# [About this task]
Only one stretch of the data below is wanted: the lines from the one with "e delle estensioni.**" through the one with "iniziale visibile) |", repeated exactly.

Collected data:
----

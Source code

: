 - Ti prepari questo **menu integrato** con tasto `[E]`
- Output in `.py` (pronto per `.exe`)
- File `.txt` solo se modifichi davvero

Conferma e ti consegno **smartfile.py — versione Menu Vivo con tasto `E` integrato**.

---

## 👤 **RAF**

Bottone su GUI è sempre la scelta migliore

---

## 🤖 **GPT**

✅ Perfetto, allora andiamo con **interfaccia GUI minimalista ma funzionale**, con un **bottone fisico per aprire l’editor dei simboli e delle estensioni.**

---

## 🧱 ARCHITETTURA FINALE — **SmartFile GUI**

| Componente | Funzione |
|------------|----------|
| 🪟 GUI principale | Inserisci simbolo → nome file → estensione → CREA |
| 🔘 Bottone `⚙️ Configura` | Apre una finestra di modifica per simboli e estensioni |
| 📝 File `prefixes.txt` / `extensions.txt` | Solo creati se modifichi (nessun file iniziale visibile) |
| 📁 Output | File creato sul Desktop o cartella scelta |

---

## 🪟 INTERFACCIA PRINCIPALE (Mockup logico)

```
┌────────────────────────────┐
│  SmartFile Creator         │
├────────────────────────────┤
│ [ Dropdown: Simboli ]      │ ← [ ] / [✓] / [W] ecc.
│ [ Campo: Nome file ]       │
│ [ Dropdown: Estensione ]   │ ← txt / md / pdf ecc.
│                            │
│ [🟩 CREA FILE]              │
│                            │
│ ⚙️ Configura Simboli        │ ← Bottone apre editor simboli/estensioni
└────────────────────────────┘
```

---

----

# [Task answer]
✅ Perfetto, allora andiamo con **interfaccia GUI minimalista ma funzionale**, con un **bottone fisico per aprire l’editor dei simboli e delle estensioni.**

---

## 🧱 ARCHITETTURA FINALE — **SmartFile GUI**

| Componente | Funzione |
|------------|----------|
| 🪟 GUI principale | Inserisci simbolo → nome file → estensione → CREA |
| 🔘 Bottone `⚙️ Configura` | Apre una finestra di modifica per simboli e estensioni |
| 📝 File `prefixes.txt` / `extensions.txt` | Solo creati se modifichi (nessun file iniziale visibile) |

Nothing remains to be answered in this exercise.